(Data listing begins)
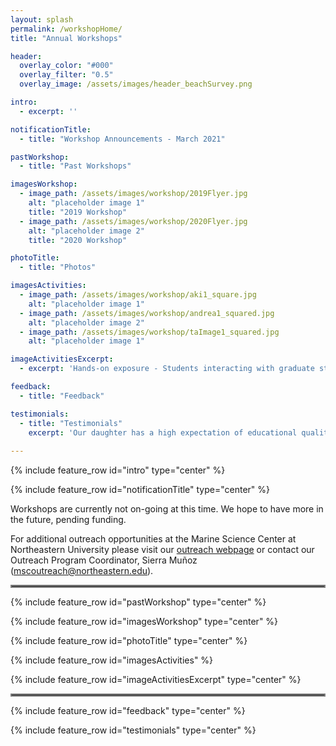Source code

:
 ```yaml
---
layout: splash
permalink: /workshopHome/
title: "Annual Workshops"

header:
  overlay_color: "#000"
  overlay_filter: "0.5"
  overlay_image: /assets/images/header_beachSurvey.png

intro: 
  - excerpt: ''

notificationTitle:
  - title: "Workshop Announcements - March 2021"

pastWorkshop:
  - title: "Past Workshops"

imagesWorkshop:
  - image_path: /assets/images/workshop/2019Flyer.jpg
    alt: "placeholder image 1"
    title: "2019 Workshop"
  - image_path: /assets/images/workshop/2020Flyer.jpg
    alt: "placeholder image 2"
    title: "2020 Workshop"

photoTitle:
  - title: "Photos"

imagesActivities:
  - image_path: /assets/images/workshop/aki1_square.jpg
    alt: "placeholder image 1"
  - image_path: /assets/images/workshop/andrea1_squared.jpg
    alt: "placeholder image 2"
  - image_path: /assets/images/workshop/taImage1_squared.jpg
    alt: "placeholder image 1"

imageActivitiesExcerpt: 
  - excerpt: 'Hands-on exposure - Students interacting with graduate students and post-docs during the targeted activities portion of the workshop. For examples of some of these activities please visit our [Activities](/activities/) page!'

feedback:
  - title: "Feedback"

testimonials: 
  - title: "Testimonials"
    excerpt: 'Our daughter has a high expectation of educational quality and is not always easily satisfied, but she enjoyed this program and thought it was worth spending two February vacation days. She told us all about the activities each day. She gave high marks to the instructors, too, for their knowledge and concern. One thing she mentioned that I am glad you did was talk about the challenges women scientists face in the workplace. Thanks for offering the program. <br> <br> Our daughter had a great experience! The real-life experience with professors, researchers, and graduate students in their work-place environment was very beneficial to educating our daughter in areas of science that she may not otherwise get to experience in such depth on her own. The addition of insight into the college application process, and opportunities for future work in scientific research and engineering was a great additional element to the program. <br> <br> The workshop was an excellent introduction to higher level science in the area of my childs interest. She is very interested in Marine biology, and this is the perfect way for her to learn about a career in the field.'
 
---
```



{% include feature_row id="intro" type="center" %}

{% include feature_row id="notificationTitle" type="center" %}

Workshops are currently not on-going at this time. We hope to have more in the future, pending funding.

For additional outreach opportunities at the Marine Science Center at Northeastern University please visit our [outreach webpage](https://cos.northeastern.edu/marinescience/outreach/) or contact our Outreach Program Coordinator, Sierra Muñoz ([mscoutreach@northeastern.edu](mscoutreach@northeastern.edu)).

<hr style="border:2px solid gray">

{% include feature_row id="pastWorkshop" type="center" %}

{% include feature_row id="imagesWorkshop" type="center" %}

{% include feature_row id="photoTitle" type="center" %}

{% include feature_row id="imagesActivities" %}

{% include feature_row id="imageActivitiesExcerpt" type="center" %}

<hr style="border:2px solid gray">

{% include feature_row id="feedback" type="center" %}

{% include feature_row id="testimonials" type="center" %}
(Data listing ends)
(Data listing begins)
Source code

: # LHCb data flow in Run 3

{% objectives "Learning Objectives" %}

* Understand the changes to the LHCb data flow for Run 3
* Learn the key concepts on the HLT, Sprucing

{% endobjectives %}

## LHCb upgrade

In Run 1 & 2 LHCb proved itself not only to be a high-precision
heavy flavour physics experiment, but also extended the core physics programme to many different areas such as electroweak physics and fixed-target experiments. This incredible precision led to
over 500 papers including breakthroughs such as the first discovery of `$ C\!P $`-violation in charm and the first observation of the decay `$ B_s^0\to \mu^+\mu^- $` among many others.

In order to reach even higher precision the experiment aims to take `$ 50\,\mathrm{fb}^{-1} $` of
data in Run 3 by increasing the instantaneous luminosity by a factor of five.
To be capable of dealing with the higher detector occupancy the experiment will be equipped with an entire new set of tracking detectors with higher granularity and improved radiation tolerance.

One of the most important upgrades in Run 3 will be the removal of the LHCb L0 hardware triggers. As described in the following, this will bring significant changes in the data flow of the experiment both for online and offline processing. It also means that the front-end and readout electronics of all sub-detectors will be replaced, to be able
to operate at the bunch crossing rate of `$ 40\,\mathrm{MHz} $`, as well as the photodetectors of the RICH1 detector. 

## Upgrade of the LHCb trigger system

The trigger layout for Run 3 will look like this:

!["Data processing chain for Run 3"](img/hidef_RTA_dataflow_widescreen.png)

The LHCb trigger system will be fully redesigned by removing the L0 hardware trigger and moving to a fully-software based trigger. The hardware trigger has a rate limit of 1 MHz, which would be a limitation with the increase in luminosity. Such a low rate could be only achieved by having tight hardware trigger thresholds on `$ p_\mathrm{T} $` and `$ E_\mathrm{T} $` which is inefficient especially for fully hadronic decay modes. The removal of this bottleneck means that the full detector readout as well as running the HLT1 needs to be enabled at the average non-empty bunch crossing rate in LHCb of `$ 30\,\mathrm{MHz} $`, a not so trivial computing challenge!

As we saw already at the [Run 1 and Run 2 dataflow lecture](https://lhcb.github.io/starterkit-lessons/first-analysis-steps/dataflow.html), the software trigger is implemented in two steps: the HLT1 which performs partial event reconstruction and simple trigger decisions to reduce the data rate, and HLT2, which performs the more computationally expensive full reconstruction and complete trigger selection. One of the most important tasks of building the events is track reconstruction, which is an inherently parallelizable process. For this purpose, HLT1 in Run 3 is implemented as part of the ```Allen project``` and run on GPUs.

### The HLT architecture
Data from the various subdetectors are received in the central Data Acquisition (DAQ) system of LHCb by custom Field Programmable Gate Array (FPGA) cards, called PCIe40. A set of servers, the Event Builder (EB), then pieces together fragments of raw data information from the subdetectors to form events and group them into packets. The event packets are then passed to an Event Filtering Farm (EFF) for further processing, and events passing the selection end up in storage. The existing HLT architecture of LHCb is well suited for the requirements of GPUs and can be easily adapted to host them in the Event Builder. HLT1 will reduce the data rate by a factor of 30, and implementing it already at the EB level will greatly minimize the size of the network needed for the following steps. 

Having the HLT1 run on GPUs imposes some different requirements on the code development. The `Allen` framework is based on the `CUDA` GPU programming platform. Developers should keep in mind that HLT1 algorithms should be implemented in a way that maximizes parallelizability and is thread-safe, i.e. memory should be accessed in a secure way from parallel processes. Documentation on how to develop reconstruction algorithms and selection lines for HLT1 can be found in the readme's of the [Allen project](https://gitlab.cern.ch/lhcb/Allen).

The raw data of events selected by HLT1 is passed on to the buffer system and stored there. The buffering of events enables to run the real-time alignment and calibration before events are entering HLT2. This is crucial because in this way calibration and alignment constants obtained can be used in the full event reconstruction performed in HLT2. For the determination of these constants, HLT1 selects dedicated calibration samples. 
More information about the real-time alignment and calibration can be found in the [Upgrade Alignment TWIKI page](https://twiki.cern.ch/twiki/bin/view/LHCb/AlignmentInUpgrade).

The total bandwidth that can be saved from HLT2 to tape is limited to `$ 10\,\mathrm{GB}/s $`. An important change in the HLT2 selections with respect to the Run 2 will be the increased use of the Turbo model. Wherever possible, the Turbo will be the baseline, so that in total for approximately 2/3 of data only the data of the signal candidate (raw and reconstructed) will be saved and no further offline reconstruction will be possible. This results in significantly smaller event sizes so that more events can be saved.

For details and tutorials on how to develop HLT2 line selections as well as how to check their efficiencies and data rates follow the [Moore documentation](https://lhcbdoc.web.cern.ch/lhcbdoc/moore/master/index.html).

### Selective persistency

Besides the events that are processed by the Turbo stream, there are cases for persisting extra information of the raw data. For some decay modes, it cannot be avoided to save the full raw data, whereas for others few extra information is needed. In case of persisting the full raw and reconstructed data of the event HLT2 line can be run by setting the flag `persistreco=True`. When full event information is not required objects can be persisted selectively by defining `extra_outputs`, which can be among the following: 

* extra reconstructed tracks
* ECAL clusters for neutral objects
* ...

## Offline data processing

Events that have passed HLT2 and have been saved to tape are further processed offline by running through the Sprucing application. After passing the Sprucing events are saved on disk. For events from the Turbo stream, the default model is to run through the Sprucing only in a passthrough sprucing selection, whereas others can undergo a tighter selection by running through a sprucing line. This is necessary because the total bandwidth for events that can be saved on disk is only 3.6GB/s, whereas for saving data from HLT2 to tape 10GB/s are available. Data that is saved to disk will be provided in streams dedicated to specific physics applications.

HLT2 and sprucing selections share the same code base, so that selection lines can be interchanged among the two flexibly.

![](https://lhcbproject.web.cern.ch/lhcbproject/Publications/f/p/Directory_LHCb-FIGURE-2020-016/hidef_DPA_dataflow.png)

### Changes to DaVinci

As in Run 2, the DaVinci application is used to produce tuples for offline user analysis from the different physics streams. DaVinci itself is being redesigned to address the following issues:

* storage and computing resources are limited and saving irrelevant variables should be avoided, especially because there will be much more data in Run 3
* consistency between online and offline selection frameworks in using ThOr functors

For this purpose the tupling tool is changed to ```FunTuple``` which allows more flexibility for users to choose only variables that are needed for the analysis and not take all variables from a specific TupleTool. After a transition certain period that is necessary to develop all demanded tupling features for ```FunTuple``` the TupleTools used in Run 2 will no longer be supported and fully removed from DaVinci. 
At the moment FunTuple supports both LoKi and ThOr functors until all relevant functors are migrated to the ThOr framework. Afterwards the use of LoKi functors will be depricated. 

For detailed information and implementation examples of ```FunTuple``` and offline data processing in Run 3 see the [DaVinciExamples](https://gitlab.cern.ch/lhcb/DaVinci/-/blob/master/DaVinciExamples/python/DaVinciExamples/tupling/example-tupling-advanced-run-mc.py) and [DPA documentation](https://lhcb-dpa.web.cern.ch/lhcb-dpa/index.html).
(Data listing ends)
■ **Your assignment**
Copy each line from the entries above that has the word "imageActivitiesExcerpt" in it.

■ **Your solution**
imageActivitiesExcerpt: 
{% include feature_row id="imageActivitiesExcerpt" type="center" %}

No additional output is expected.